__Saved entries__.
= Beginning of Section =

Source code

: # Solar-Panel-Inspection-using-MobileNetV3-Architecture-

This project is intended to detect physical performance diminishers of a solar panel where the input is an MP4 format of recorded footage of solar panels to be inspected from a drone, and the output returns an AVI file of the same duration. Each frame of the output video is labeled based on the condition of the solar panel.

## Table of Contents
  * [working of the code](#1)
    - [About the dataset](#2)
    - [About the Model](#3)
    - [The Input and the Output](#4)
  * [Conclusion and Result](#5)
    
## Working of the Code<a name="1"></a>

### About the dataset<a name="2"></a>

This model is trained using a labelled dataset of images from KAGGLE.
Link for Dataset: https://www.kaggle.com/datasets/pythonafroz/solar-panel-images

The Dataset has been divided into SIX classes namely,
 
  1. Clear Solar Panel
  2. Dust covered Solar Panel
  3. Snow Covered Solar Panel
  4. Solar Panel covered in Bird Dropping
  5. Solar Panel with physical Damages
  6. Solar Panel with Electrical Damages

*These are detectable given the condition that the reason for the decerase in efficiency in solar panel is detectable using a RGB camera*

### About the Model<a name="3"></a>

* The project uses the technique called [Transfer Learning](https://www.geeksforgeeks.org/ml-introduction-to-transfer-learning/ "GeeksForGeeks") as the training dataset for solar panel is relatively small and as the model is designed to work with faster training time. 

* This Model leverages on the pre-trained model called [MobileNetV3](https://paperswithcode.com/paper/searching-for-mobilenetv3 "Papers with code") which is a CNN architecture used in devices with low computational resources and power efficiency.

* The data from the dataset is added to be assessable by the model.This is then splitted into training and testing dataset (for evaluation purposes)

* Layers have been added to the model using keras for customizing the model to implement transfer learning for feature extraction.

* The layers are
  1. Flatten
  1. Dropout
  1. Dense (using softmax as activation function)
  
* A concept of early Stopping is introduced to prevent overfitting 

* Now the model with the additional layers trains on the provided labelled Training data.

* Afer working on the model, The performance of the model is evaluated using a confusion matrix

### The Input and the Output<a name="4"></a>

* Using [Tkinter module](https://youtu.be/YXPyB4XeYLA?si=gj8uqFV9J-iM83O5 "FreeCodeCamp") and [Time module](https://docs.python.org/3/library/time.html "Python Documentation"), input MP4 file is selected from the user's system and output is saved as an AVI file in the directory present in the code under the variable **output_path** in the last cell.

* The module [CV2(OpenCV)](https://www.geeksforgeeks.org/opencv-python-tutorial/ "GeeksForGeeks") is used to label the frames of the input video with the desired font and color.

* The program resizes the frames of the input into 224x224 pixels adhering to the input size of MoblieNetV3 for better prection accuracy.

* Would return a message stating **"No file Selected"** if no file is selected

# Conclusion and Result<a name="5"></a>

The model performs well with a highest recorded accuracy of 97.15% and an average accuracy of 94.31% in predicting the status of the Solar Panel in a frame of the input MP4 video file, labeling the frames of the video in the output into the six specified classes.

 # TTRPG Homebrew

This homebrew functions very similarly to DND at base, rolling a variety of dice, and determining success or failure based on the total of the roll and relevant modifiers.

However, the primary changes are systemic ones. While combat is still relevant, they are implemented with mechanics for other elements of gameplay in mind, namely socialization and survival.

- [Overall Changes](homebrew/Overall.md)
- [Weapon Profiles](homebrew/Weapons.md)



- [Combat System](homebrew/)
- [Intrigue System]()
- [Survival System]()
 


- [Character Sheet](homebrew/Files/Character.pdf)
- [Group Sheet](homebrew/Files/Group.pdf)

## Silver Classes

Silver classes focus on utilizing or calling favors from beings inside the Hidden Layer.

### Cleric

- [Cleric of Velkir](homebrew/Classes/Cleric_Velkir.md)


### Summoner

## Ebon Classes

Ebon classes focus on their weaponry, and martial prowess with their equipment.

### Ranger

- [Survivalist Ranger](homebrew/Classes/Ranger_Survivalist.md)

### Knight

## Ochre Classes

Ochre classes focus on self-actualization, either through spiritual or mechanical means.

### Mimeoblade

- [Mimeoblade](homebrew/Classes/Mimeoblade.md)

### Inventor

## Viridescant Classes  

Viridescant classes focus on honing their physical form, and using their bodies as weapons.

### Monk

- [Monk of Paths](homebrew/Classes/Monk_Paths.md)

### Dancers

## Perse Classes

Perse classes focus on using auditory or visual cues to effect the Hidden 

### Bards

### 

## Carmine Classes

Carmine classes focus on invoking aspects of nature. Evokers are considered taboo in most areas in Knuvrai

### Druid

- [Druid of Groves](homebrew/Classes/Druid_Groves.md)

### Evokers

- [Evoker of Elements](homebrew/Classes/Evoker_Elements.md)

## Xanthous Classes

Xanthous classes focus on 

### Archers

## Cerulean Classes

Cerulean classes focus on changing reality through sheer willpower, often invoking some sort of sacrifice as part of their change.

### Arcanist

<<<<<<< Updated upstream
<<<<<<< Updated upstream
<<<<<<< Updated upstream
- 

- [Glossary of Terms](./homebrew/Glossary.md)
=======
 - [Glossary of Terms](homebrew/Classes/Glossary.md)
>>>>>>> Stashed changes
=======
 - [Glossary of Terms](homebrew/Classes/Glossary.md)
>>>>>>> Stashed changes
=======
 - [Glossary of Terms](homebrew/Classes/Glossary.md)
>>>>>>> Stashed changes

= End of Section =

After locating the line holding "The model performs" above, output exactly that line and every line after it through the line holding "- [Character Sheet](homebrew/Files/Character.pdf)". Include nothing else.

__Answer area__.
The model performs well with a highest recorded accuracy of 97.15% and an average accuracy of 94.31% in predicting the status of the Solar Panel in a frame of the input MP4 video file, labeling the frames of the video in the output into the six specified classes.

 # TTRPG Homebrew

This homebrew functions very similarly to DND at base, rolling a variety of dice, and determining success or failure based on the total of the roll and relevant modifiers.

However, the primary changes are systemic ones. While combat is still relevant, they are implemented with mechanics for other elements of gameplay in mind, namely socialization and survival.

- [Overall Changes](homebrew/Overall.md)
- [Weapon Profiles](homebrew/Weapons.md)



- [Combat System](homebrew/)
- [Intrigue System]()
- [Survival System]()
 


- [Character Sheet](homebrew/Files/Character.pdf)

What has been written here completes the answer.